By Gianluca Semeraro and Valentina Za
MILAN (Reuters) -Philippe Donnet kept his job as chief executive of Italian insurer Generali on Friday, surviving a challenge from a group of rebel domestic investors thanks to strong support from institutional shareholders.
The vote at the company’s annual general meeting (AGM) ends months of bitter infighting at the heart of Europe’s third-largest insurer but leaves a question mark over whether the main challengers will hang on to their combined 20% stake.

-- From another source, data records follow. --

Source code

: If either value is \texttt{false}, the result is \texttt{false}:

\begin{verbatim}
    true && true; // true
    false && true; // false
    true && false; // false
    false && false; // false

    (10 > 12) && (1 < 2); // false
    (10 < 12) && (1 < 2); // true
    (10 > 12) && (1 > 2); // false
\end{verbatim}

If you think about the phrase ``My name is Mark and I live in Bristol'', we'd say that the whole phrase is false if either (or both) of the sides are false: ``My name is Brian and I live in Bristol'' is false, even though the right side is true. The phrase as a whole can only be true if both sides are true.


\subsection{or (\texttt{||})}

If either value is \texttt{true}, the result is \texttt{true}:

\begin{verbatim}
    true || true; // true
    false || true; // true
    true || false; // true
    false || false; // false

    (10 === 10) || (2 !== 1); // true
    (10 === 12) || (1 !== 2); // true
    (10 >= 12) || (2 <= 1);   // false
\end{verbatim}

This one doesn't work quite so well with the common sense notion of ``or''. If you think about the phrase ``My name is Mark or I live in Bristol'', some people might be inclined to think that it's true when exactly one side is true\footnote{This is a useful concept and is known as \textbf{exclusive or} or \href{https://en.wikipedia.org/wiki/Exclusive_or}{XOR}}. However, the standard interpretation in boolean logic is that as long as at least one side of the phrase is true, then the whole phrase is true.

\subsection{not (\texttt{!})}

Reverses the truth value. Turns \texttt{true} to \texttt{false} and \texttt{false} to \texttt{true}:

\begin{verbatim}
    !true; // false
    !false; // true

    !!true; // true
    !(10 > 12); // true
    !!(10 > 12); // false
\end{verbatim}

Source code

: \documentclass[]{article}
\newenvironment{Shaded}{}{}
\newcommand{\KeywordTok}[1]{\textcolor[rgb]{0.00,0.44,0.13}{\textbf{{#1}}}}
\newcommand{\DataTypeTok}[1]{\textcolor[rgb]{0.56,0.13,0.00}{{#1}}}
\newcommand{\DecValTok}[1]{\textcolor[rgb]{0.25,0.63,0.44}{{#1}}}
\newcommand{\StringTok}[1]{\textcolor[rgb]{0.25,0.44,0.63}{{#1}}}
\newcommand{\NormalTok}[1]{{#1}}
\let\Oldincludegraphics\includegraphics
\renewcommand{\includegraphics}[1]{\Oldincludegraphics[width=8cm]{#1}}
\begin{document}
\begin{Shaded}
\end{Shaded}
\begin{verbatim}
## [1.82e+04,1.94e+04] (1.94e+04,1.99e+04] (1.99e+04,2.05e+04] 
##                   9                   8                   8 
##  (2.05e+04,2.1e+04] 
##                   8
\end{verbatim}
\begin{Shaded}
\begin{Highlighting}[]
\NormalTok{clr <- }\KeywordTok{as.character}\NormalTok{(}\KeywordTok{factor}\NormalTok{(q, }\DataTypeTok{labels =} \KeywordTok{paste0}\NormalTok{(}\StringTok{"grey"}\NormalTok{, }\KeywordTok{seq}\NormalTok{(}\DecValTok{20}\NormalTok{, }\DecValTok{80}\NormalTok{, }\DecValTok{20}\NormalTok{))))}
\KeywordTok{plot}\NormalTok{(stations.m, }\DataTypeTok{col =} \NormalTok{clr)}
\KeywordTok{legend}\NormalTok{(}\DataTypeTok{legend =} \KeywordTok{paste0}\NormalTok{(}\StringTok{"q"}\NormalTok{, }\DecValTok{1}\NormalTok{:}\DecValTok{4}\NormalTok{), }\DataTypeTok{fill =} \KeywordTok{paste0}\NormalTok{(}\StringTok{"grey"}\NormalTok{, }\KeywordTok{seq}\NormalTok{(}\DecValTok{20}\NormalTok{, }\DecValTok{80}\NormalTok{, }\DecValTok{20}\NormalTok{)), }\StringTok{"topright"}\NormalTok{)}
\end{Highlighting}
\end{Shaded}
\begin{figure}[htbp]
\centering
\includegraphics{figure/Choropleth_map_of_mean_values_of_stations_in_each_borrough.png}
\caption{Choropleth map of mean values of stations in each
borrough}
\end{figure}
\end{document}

The company’s board nominees, backed by leading shareholder Mediobanca, gained the support of 56% of shareholders who voted at the AGM, against 42% for a rival slate nominated by investor Francesco Gaetano Caltagirone.
However, Caltagirone’s share of the vote was enough to ensure his list would be allocated three seats on the 13-strong Generali board, potentially making life uncomfortable for Donnet, who has been in charge since 2016.
Caltagirone, a construction and media entrepreneur, will be in line to take one of the places because his was the first name on the slate put forward by his group.
He had quit the board in January and his camp has been pushing for Generali to set more ambitious growth targets and to step up its deal-making activity.
Speaking after the vote, which was held remotely because of COVID-19 protocols, Donnet made a call for unity.
“The unambiguous choice of a majority of shareholders is proof of the confidence they have in our management team and strategic plan,” he said.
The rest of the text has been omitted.